Stevie Van Zandt, actor and musician who is a member of Bruce Springsteen’s E Street Band, is a friend of the Jews and the Jewish state. He’s ripped the Israel-haters online, and expressed a desire to perform in Israel. He has even thrown shade at Roger Waters – and there seems to be no love lost between them.
Now Stevie Van Zandt has stepped up to combat the scourge that is antisemitism.

Longtime E Street Band guitarist Steven Van Zandt and Kiss frontman Gene Simmons found themselves recently talking Jewish heritage to a group of 120 people at angel investor Richard Clareman’s house in Brentwood. The event was part of a moderated conversation for TeachRock, Van Zandt’s education nonprofit, aimed at raising funds for Jewish history education in public schools.
Moderated by film financier and producer Gary Gilbert, the event marked the first installment of TeachRock’s “Amplifying Jewish Heritage” series that aims to develop curriculum resources to highlight the role Jewish musicians have played in key moments throughout U.S. history.
In an interview prior to the event, Van Zandt and Simmons were quick to speak of the fierce urgency of the current moment — as cases of antisemitism have surged in the U.S. in the wake of Hamas’ Oct. 7, 2023 attack in Israel.
TeachRock “tries to cover the waterfront” when it comes to education, Van Zandt said, grabbing students’ limited attention bandwidth with whatever means possible. “We try and offer anything educators may need,” he said. “The vast contribution to our culture from the Jewish people — from Broadway to songwriting to the music industry at large — is enormously significant, so this fits in with our goal of expanding access to education across verticals.”

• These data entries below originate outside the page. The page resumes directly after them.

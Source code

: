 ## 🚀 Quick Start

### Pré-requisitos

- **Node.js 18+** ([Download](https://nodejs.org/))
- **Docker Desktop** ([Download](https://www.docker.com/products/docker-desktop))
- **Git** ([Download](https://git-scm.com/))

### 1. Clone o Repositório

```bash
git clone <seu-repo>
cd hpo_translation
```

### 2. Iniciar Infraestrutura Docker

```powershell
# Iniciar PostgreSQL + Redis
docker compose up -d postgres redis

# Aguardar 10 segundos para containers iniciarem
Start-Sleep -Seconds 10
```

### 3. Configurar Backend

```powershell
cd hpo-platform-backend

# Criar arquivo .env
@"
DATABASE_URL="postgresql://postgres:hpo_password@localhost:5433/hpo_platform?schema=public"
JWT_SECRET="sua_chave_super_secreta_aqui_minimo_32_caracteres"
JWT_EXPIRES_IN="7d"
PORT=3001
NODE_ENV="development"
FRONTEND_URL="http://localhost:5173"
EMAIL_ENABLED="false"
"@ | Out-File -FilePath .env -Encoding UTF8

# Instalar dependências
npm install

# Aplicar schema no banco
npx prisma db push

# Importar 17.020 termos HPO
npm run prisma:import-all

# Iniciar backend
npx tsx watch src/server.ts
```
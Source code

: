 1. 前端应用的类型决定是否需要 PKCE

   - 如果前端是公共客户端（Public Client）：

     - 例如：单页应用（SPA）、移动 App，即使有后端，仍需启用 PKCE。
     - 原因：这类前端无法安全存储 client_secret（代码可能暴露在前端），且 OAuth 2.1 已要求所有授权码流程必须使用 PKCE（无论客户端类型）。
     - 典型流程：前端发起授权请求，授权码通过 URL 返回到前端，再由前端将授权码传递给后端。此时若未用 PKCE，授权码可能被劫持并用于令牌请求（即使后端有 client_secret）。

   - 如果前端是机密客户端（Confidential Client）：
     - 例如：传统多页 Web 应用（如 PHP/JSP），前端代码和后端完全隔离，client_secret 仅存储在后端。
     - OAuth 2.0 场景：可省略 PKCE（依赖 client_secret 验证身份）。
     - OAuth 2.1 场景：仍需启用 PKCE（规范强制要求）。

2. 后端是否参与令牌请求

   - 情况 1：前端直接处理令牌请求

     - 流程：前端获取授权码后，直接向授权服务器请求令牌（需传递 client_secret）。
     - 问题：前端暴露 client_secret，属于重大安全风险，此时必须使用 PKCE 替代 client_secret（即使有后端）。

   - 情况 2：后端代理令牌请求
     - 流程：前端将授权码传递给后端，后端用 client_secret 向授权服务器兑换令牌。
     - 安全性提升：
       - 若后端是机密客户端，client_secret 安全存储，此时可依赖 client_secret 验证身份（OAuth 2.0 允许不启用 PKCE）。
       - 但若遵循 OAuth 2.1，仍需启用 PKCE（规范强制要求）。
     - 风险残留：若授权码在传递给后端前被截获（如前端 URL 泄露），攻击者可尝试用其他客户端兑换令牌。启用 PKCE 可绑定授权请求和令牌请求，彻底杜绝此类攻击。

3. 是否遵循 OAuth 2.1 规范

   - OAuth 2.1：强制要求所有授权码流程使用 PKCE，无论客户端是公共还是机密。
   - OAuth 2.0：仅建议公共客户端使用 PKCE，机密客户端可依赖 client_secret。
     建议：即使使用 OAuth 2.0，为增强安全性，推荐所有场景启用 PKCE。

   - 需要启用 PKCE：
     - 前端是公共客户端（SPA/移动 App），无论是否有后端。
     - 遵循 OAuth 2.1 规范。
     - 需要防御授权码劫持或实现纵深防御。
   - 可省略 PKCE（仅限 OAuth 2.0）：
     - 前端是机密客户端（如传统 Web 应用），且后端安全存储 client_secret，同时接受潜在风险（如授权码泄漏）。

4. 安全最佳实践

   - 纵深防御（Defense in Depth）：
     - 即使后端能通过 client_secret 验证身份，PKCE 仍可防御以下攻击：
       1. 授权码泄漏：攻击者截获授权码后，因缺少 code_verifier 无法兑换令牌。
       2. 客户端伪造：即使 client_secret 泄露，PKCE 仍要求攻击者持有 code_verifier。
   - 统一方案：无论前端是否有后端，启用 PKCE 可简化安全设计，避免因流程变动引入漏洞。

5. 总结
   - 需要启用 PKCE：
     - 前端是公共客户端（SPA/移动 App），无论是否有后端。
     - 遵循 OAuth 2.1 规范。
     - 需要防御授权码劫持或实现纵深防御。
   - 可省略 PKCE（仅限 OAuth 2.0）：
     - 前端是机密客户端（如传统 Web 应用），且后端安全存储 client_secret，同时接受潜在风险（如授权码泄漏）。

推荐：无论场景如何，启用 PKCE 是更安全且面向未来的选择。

“The timing (of a program like this) is not accidental. I’ve never seen antisemitism like this in my lifetime,” Van Zandt continued. “It’s horrifying what’s going on. We can talk about the fact that people are being manipulated right now very badly, in a way we never thought would happen in our lifetimes, and if we don’t do something about it, history repeats itself. It’s our job to make sure that doesn’t happen.”
He added, “Historically, Black radio played Black music. White radio played white music. The Jewish people came in as outsiders in a sense, so they were able to play the role of outsider and bridge the gaps with different cultures and communities, leading to these significant contributions to culture as we know it today. There’s a global consciousness that comes from the Jewish experience that I think is welcoming to other ethnic groups.”
When most rock stars are virtue-signalling from their ivory tour buses, Stevie’s actually doing something that matters.
That’s the difference between an artist with soul – and one, like Roger Waters, who sold theirs.